Il secondo episodio è relativo al passato, a un mondo antico come congelato che rimane quello degli anni Quaranta, con le radio e i ferri da stiro d’epoca. Un mondo di celluloide, un film di bobine rinvenute per caso, dove si perpetua un’altra rappresentazione, molto antica come il teatro. Dove abbiamo le prove di uno spettacolo seguite dallo spettacolo stesso, dalle coreografie davvero originali, nel pieno rispetto dello straniamento brechtiano, con i personaggi disposti come in un gioco di carte su un tavolo in scene che tendono a ridursi in una prospettiva bidimensionale, come del resto fa il cinema in cui la tridimensionalità è solo un’illusione sullo schermo. Una bidimensionalità che coincide, in alcuni di questi spettacoli, con l’orizzontalità della sepoltura in una bara. Sono come teatri di burattini che non vedranno mai l’esterno, il cielo e le nuvole presenti solo in scenografie. Come se anelassero a un’uscita che potrebbe configurarsi come quella di THX di L’uomo che fuggì dal futuro o quello delle due marionette gettate via in Che cosa sono le nuvole?. Sarà poi un’uscita sempre teatrale con un gabbiano imbalsamato, riferimento, come spesso in Fedorčenko, al testo di Čechov. Anche in questo segmento, più limitatamente, vengono esibiti i dispositivi di ripresa, che sono ovviamente, delle vetuste ‘cineprese’, ma anche le macchine fotografiche. Alla fine, verranno svelate le due mdp e i relativi operatori, ringraziati e applauditi, che si riprendono a vicenda con lo stesso meccanismo del primo episodio. Entrambi gli episodi richiamano a cinema o letteratura di genere o ai classici miti del mistero. Il primo al triangolo delle Bermude e alle sparizioni misteriose di navi e aerei, il secondo ai miti dei continenti perduti o delle terre dimenticate dal tempo, ma è evidente anche la derivazione da Underground di Emir Kusturica.

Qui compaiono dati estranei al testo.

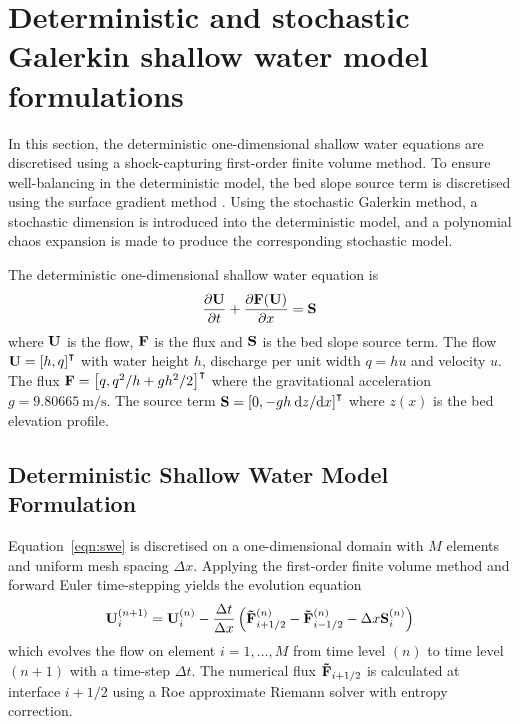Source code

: \section{Deterministic and stochastic Galerkin shallow water model formulations}

In this section, the deterministic one-dimensional shallow water equations are discretised using a shock-capturing first-order finite volume method.
To ensure well-balancing in the deterministic model, the bed slope source term is discretised using the surface gradient method \citep{zhou2001}.
Using the stochastic Galerkin method, a stochastic dimension is introduced into the deterministic model, and a polynomial chaos expansion is made to produce the corresponding stochastic model.

The deterministic one-dimensional shallow water equation is
\begin{align}
    \frac{\partial \mathbf{U}}{\partial t} + \frac{\partial \mathbf{F}(\mathbf{U})}{\partial x} = \mathbf{S} \label{eqn:swe}
\end{align}
where $\mathbf{U}$ is the flow, $\mathbf{F}$ is the flux and $\mathbf{S}$ is the bed slope source term.
The flow $\mathbf{U} = \left[ h, q \right]^\intercal$ with water height $h$, discharge per unit width $q = hu$ and velocity $u$.
The flux $\mathbf{F} = \left[ q,  q^2/h + gh^2/2 \right]^\intercal$ where the gravitational acceleration $g = \SI{9.80665}{\meter\per\second}$.  The source term $\mathbf{S} = \left[ 0, -gh \: \mathrm{d} z / \mathrm{d} x \right]^\intercal$ where $z(x)$ is the bed elevation profile.

\subsection{Deterministic Shallow Water Model Formulation}
Equation~\eqref{eqn:swe} is discretised on a one-dimensional domain with $M$ elements and uniform mesh spacing $\Delta x$.
Applying the first-order finite volume method and forward Euler time-stepping yields the evolution equation
\begin{align}
    \mathbf{U}_i^{(n+1)} = \mathbf{U}_i^{(n)} - \frac{\Delta t}{\Delta x}
    \left( \mathbf{\tilde{F}}_{i+1/2}^{(n)} - \mathbf{\tilde{F}}_{i-1/2}^{(n)}
    - \Delta x \mathbf{S}_i^{(n)} \right) \label{eqn:swe-discrete}
\end{align}
which evolves the flow on element $i = 1, \ldots, M$ from time level $(n)$ to time level $(n+1)$ with a time-step $\Delta t$.  
The numerical flux $\mathbf{\tilde{F}}_{i+1/2}$ is calculated at interface $i+1/2$ using a Roe approximate Riemann solver with entropy correction.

Tutto fa parte di matriosche della finzione, come si è detto. C’è la matriosca della scuola di cinema, quella superiore dell’insegnante con il regista, che inglobano quelle delle storie a loro volta piene di piccole matriosche. Quella più grande di tutte, quella più esterna, è quella della nave che solca le acque ghiacciate antartiche, tra iceberg e pinguini, dove viaggia Fedorčenko stesso, alla ricerca di quella Nuova Berlino sotterranea. Ricerca attivata dalla scoperta di quelle bobine. Oggi passaggio di livello relega un ruolo di finzione maggiore a quello precedente. Il regista torna a esplorare il genere del mockumentary, che già aveva visitato con First on the Moon, che viene citato in quella battuta del pittore, che si tinge i baffetti alla Hitler, che vorrebbe mandare tutti i loro bambini sulla Luna. Si può incrociare quella frase dell’archivista russo di quel film: «Tutto ciò che è successo dovrebbe essere stato filmato. E se è stato filmato allora è successo» con la frase dell’insegnante di cinema di cui sopra. Due concezioni del cinema agli antipodi, come registrazione e come arte, ma, in fondo, la seconda può tranquillamente inglobare la prima. In New Berlin i mockumentary sono due: il primo combacia con l’intero primo film interno, il secondo con il solo prologo del secondo film, quello relativo al recupero delle bobine. I ritrovamenti ‘fortuiti’ di footage, finti, rappresentano un topos del mockumentary, come in Forgotten Silver o in Amore tra le rovine di Massimo Alì Mohammad. I mockumentary possono essere visti come una forma di presa in giro dello spettatore ma, alla luce dell’assunto in base al quale nemmeno i documentari sono realtà, mentre pretendono di esserlo, allora forse sono più onesti i primi dei secondi. E in New Berlin c’è spazio anche, come matriosca piccolissima, per una narrazione folle, da mockumentary, quella del pazzo elettricista del museo convinto che Che Guevara fosse di origine ebraica-russa così come i nativi sudamericani siano imparentati con gli ebrei, come risulterebbe da un’analisi scientifica di comparazione dei rispettivi linguaggi.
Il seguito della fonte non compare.